● What is required:
The part to set down runs from the first line of the data below through the line with "Like, you know, you", inclusive; write it exactly and leave out the pictures.
>>>>
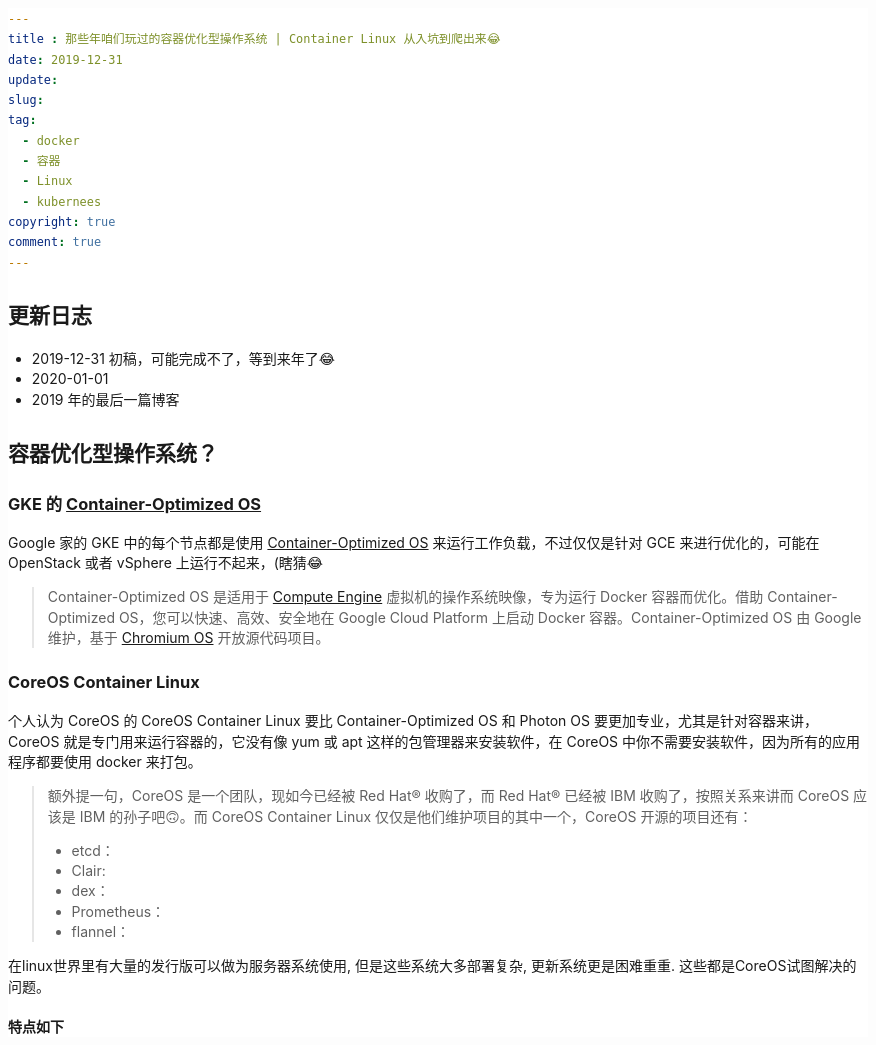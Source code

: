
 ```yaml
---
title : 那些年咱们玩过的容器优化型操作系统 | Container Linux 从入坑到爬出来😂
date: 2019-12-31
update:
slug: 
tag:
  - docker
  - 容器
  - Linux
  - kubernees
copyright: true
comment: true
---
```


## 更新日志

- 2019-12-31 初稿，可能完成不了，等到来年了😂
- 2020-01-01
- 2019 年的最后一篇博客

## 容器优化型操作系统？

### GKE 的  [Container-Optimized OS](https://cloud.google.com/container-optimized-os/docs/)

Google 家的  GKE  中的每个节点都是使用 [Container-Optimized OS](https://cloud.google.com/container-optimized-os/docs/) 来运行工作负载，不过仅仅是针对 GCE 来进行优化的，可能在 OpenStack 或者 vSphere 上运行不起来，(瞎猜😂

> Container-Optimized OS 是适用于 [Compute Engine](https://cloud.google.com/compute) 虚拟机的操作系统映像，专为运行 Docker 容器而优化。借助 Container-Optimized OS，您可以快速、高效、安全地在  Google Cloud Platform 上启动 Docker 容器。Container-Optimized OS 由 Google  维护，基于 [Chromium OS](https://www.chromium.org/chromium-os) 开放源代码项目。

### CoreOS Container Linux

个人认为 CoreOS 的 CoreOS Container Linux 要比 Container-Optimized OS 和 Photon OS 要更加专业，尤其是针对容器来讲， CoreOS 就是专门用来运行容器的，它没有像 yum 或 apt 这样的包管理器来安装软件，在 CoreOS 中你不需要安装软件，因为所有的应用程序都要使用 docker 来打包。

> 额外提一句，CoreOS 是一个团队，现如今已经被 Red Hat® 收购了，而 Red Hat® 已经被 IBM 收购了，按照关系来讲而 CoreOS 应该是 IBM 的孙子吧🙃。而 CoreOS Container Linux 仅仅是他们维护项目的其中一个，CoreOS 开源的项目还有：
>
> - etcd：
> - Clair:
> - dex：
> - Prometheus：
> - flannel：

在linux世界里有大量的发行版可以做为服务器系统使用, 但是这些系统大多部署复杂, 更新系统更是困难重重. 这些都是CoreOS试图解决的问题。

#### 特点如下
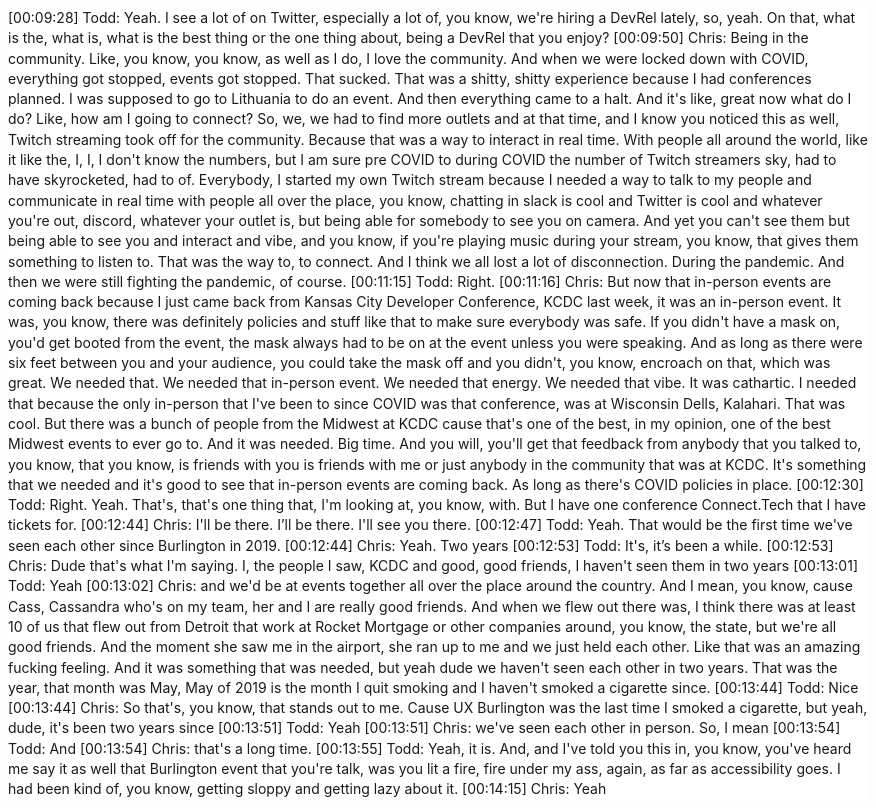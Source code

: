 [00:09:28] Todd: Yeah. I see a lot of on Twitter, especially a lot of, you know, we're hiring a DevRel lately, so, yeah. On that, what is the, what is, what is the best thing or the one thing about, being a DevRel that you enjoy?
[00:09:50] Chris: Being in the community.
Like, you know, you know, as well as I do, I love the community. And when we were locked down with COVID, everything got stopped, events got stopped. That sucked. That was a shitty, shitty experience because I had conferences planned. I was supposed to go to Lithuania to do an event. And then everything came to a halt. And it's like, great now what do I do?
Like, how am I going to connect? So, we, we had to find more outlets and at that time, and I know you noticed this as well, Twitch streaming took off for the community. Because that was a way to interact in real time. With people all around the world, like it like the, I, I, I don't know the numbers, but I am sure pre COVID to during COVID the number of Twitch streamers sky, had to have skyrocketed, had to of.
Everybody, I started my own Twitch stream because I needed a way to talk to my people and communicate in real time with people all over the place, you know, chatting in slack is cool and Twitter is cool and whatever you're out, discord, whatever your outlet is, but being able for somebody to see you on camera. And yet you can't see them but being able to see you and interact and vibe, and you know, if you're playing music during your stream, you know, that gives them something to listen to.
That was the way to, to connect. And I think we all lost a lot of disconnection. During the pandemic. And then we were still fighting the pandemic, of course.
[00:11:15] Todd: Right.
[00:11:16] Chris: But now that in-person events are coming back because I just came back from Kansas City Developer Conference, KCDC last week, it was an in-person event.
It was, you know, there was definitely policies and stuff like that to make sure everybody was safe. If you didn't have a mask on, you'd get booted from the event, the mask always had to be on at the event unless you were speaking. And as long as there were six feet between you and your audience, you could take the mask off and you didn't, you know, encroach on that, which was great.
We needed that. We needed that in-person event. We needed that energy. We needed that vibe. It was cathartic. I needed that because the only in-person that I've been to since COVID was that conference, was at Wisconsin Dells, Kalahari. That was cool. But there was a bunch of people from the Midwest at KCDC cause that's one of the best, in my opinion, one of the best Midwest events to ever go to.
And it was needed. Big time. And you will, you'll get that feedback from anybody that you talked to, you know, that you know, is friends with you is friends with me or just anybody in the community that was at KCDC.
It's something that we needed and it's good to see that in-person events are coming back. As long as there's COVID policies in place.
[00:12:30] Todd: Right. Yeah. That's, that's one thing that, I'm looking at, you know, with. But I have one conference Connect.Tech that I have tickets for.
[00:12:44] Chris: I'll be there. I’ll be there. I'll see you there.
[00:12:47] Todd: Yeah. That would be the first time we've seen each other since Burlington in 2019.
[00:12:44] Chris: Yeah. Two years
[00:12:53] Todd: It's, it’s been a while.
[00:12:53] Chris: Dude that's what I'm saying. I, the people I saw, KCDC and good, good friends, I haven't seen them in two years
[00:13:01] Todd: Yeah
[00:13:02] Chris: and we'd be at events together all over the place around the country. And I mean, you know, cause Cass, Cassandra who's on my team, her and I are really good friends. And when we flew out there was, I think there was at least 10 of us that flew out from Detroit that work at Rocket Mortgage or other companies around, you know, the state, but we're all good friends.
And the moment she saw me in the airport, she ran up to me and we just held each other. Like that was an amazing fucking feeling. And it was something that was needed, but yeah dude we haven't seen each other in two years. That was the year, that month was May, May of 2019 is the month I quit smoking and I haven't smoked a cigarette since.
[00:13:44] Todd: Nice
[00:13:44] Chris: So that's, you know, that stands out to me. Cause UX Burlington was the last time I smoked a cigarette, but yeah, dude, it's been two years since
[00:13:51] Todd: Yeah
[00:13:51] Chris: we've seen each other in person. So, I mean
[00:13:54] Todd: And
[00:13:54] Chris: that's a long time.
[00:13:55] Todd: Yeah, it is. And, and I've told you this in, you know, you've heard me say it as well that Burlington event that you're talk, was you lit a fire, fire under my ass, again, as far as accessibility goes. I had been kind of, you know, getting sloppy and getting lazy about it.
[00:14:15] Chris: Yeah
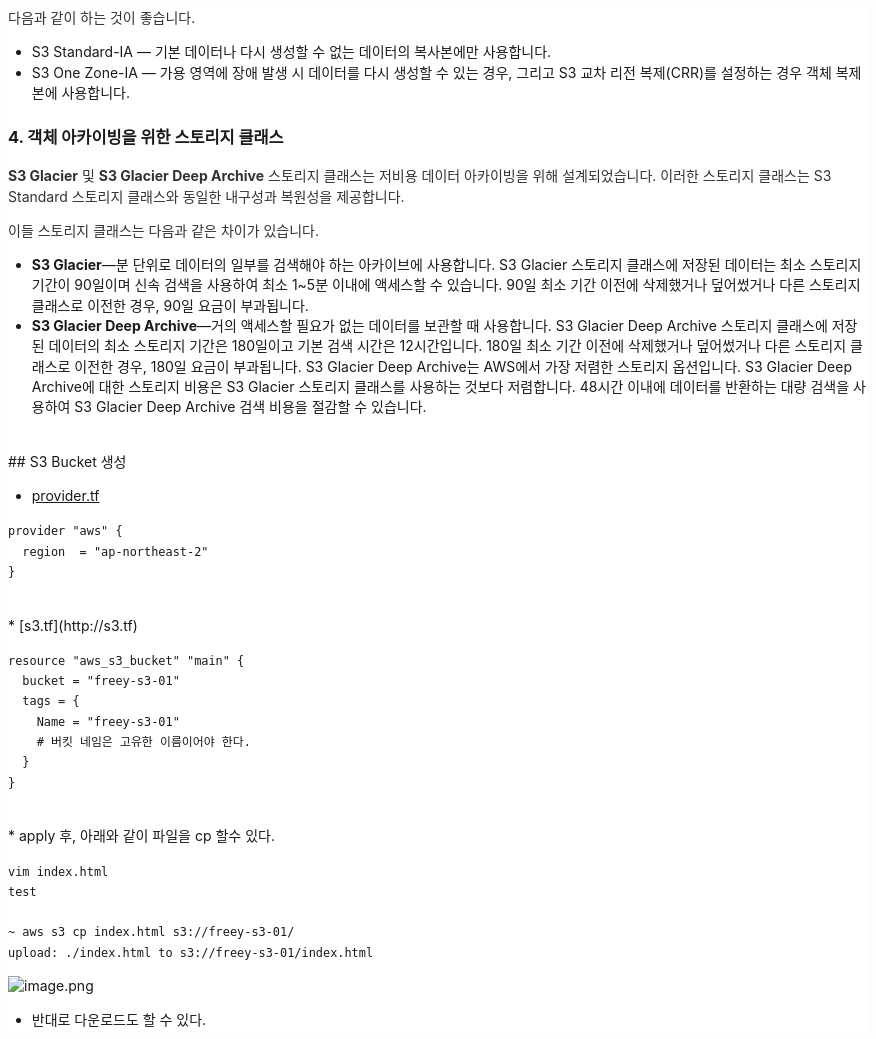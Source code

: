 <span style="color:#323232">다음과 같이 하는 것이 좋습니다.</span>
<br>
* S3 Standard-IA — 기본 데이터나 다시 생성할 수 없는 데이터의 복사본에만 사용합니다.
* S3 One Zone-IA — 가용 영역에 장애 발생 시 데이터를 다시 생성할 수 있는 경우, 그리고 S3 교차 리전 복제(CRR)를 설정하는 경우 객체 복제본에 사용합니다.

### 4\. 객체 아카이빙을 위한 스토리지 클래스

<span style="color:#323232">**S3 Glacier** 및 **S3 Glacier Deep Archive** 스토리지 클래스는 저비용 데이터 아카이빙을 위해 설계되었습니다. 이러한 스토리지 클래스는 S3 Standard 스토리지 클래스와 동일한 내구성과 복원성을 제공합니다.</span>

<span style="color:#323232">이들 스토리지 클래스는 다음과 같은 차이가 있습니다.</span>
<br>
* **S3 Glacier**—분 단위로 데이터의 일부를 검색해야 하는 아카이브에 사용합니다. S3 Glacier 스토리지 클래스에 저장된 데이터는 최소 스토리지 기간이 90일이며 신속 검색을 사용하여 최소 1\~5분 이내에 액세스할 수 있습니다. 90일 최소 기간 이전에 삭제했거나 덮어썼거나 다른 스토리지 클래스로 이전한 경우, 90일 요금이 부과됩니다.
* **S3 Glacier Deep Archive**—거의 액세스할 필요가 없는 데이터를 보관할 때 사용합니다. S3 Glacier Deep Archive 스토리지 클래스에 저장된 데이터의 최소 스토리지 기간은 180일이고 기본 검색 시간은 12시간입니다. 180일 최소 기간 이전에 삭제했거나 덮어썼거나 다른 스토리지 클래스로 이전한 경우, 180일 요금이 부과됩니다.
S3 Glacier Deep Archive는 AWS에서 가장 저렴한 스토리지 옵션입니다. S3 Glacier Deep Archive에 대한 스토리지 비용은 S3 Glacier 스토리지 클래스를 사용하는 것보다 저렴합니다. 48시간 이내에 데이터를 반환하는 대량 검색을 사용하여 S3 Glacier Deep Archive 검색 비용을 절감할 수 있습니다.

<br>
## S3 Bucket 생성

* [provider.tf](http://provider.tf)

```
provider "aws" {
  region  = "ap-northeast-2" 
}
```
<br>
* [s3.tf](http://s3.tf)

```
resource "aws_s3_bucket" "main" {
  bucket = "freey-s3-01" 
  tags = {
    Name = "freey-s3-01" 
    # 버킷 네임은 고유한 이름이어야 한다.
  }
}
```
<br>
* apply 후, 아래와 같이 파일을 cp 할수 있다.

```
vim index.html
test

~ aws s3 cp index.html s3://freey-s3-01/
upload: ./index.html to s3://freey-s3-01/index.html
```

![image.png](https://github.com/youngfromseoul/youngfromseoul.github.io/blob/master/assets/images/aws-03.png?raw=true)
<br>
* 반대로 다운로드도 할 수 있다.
<<<<
● Answer area:
Source code

:
 ```yaml
---
title : 那些年咱们玩过的容器优化型操作系统 | Container Linux 从入坑到爬出来😂
date: 2019-12-31
update:
slug: 
tag:
  - docker
  - 容器
  - Linux
  - kubernees
copyright: true
comment: true
---
```


## 更新日志

- 2019-12-31 初稿，可能完成不了，等到来年了😂
- 2020-01-01
- 2019 年的最后一篇博客

## 容器优化型操作系统？

### GKE 的  [Container-Optimized OS](https://cloud.google.com/container-optimized-os/docs/)

Google 家的  GKE  中的每个节点都是使用 [Container-Optimized OS](https://cloud.google.com/container-optimized-os/docs/) 来运行工作负载，不过仅仅是针对 GCE 来进行优化的，可能在 OpenStack 或者 vSphere 上运行不起来，(瞎猜😂

> Container-Optimized OS 是适用于 [Compute Engine](https://cloud.google.com/compute) 虚拟机的操作系统映像，专为运行 Docker 容器而优化。借助 Container-Optimized OS，您可以快速、高效、安全地在  Google Cloud Platform 上启动 Docker 容器。Container-Optimized OS 由 Google  维护，基于 [Chromium OS](https://www.chromium.org/chromium-os) 开放源代码项目。

### CoreOS Container Linux

个人认为 CoreOS 的 CoreOS Container Linux 要比 Container-Optimized OS 和 Photon OS 要更加专业，尤其是针对容器来讲， CoreOS 就是专门用来运行容器的，它没有像 yum 或 apt 这样的包管理器来安装软件，在 CoreOS 中你不需要安装软件，因为所有的应用程序都要使用 docker 来打包。

> 额外提一句，CoreOS 是一个团队，现如今已经被 Red Hat® 收购了，而 Red Hat® 已经被 IBM 收购了，按照关系来讲而 CoreOS 应该是 IBM 的孙子吧🙃。而 CoreOS Container Linux 仅仅是他们维护项目的其中一个，CoreOS 开源的项目还有：
>
> - etcd：
> - Clair:
> - dex：
> - Prometheus：
> - flannel：

在linux世界里有大量的发行版可以做为服务器系统使用, 但是这些系统大多部署复杂, 更新系统更是困难重重. 这些都是CoreOS试图解决的问题。

#### 特点如下
Source code

: [00:09:28] Todd: Yeah. I see a lot of on Twitter, especially a lot of, you know, we're hiring a DevRel lately, so, yeah. On that, what is the, what is, what is the best thing or the one thing about, being a DevRel that you enjoy?
[00:09:50] Chris: Being in the community.
Like, you know, you know, as well as I do, I love the community. And when we were locked down with COVID, everything got stopped, events got stopped. That sucked. That was a shitty, shitty experience because I had conferences planned. I was supposed to go to Lithuania to do an event. And then everything came to a halt. And it's like, great now what do I do?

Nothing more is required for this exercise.